Nuts like walnuts, almonds, pecans and hazelnuts help maintain healthy cortisol levels, says Dr. Doni Wilson, a naturopathic doctor and author of The Stress Remedy. The vitamins in nuts can also help strengthen the immune system, which can be hindered by stress.
Wild salmon, mackerel and sardines can all help prevent cortisol from rising, notes Dr. Doni. The omega-3s in these fish are the key to that inhibition, studies have found.
Cortisol is not all bad — it’s most basic use is to help your body react to stress. It’s when the cortisol is present in the long term that it’s an issue, so the antioxidants and vitamin C in berries like strawberries, blueberries and cranberries can help ensure the hormone level is maintained properly.
Spinach, kale, chard and more contain magnesium, which helps muscles relax, and calcium, which is calming, says Dr. Doni.
Dark-chocolate specific antioxidants, or flavonoids, have been shown to actually reduce cortisol specifically, so keep some high-quality chocolate on hand when you know it’ll be a tough day.
High-fibre carbs like oatmeal and quinoa not only keep you full for longer, but can also increases serotonin for longer periods of time than refined carbs, says Dr. Doni.
Drinking tea can decrease cortisol, increase endorphins and oxytocin, relax muscles, and improve your mood, says Dr. Doni.
Including protein with every meal — which you should be eating every 3 to 4 hours — can help balance your hormone levels and keep cortisol from spiking and making you more stressed.

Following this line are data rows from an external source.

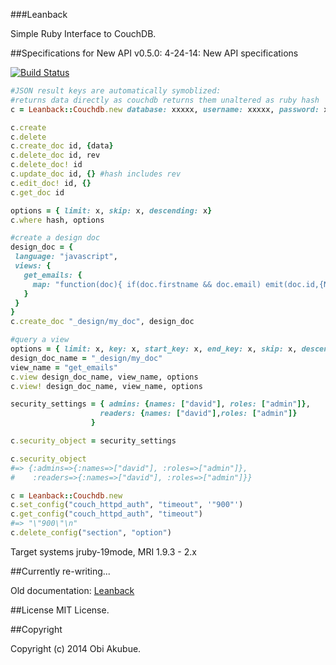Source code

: ###Leanback

Simple Ruby Interface to CouchDB.



##Specifications for New API v0.5.0:
4-24-14: New API specifications

[![Build Status](https://travis-ci.org/obi-a/leanback.svg?branch=master)](https://travis-ci.org/obi-a/leanback)
```ruby
#JSON result keys are automatically symoblized:
#returns data directly as couchdb returns them unaltered as ruby hash
c = Leanback::Couchdb.new database: xxxxx, username: xxxxx, password: xxxx, address: xxxxx, port: xxxxx

c.create
c.delete
c.create_doc id, {data}
c.delete_doc id, rev
c.delete_doc! id
c.update_doc id, {} #hash includes rev
c.edit_doc! id, {}
c.get_doc id

options = { limit: x, skip: x, descending: x}
c.where hash, options

#create a design doc
design_doc = {
 language: "javascript",
 views: {
   get_emails: {
     map: "function(doc){ if(doc.firstname && doc.email) emit(doc.id,{Name: doc.firstname, Email: doc.email}); }"
   }
 }
}
c.create_doc "_design/my_doc", design_doc

#query a view
options = { limit: x, key: x, start_key: x, end_key: x, skip: x, descending: x, include_docs: boolean}
design_doc_name = "_design/my_doc"
view_name = "get_emails"
c.view design_doc_name, view_name, options
c.view! design_doc_name, view_name, options

security_settings = { admins: {names: ["david"], roles: ["admin"]},
                    readers: {names: ["david"],roles: ["admin"]}
                  }

c.security_object = security_settings

c.security_object
#=> {:admins=>{:names=>["david"], :roles=>["admin"]},
#    :readers=>{:names=>["david"], :roles=>["admin"]}}

c = Leanback::Couchdb.new
c.set_config("couch_httpd_auth", "timeout", '"900"')
c.get_config("couch_httpd_auth", "timeout")
#=> "\"900\"\n"
c.delete_config("section", "option")
```

Target systems jruby-19mode, MRI 1.9.3 - 2.x

##Currently re-writing...

Old documentation: [Leanback](http://www.whisperservers.com/leanback/leanback/)


##License
MIT License.

##Copyright

Copyright (c) 2014 Obi Akubue.
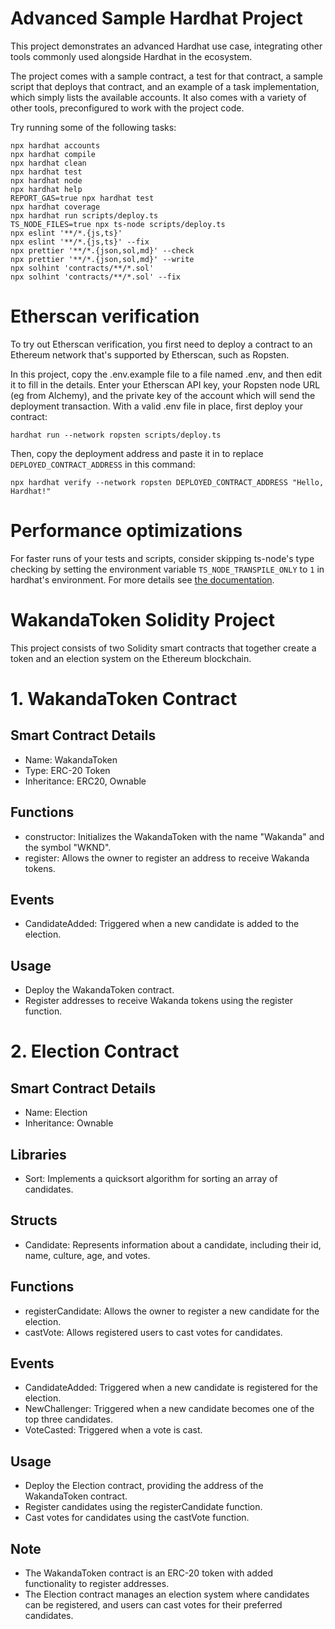 # Advanced Sample Hardhat Project

This project demonstrates an advanced Hardhat use case, integrating other tools commonly used alongside Hardhat in the ecosystem.

The project comes with a sample contract, a test for that contract, a sample script that deploys that contract, and an example of a task implementation, which simply lists the available accounts. It also comes with a variety of other tools, preconfigured to work with the project code.

Try running some of the following tasks:

```shell
npx hardhat accounts
npx hardhat compile
npx hardhat clean
npx hardhat test
npx hardhat node
npx hardhat help
REPORT_GAS=true npx hardhat test
npx hardhat coverage
npx hardhat run scripts/deploy.ts
TS_NODE_FILES=true npx ts-node scripts/deploy.ts
npx eslint '**/*.{js,ts}'
npx eslint '**/*.{js,ts}' --fix
npx prettier '**/*.{json,sol,md}' --check
npx prettier '**/*.{json,sol,md}' --write
npx solhint 'contracts/**/*.sol'
npx solhint 'contracts/**/*.sol' --fix
```

# Etherscan verification

To try out Etherscan verification, you first need to deploy a contract to an Ethereum network that's supported by Etherscan, such as Ropsten.

In this project, copy the .env.example file to a file named .env, and then edit it to fill in the details. Enter your Etherscan API key, your Ropsten node URL (eg from Alchemy), and the private key of the account which will send the deployment transaction. With a valid .env file in place, first deploy your contract:

```shell
hardhat run --network ropsten scripts/deploy.ts
```

Then, copy the deployment address and paste it in to replace `DEPLOYED_CONTRACT_ADDRESS` in this command:

```shell
npx hardhat verify --network ropsten DEPLOYED_CONTRACT_ADDRESS "Hello, Hardhat!"
```

# Performance optimizations

For faster runs of your tests and scripts, consider skipping ts-node's type checking by setting the environment variable `TS_NODE_TRANSPILE_ONLY` to `1` in hardhat's environment. For more details see [the documentation](https://hardhat.org/guides/typescript.html#performance-optimizations).


# WakandaToken Solidity Project
This project consists of two Solidity smart contracts that together create a token and an election system on the Ethereum blockchain.

# 1. WakandaToken Contract
## Smart Contract Details
- Name: WakandaToken
- Type: ERC-20 Token
- Inheritance: ERC20, Ownable
## Functions
- constructor: Initializes the WakandaToken with the name "Wakanda" and the symbol "WKND".
- register: Allows the owner to register an address to receive Wakanda tokens.
## Events
- CandidateAdded: Triggered when a new candidate is added to the election.
## Usage
- Deploy the WakandaToken contract.
- Register addresses to receive Wakanda tokens using the register function.
# 2. Election Contract
## Smart Contract Details
- Name: Election
- Inheritance: Ownable
## Libraries
- Sort: Implements a quicksort algorithm for sorting an array of candidates.
## Structs
- Candidate: Represents information about a candidate, including their id, name, culture, age, and votes.
## Functions
- registerCandidate: Allows the owner to register a new candidate for the election.
- castVote: Allows registered users to cast votes for candidates.
## Events
- CandidateAdded: Triggered when a new candidate is registered for the election.
- NewChallenger: Triggered when a new candidate becomes one of the top three candidates.
- VoteCasted: Triggered when a vote is cast.
## Usage
- Deploy the Election contract, providing the address of the WakandaToken contract.
- Register candidates using the registerCandidate function.
- Cast votes for candidates using the castVote function.
## Note
- The WakandaToken contract is an ERC-20 token with added functionality to register addresses.
- The Election contract manages an election system where candidates can be registered, and users can cast votes for their preferred candidates.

Salt is one of the no-no foods when it comes to feeling stressed — which is exactly why you want that bag of chips so badly. Salt can trigger more cortisol and a boost of serotonin, but then drop off, leaving you feeling worse than you did before.
The same goes for sugar, which has an immediate impact on blood sugar levels and can cause quick spikes and drops.
If you’re stressed about getting things done, one of your first inclinations is to drink coffee or soft drinks to stay awake and finish. But don’t do it first thing in the morning. Since cortisol is released first thing in the morning and is its own “upper” of a sort, studies found it’s best to wait until approximately 9:30 a.m. for your coffee — and try to stick to just one.
Like caffeine, alcohol is another beverage we turn to when stressed, to just take a bit of the edge off. The problem is that alcohol also increases cortisol levels, leaving us just as stressed as we were before.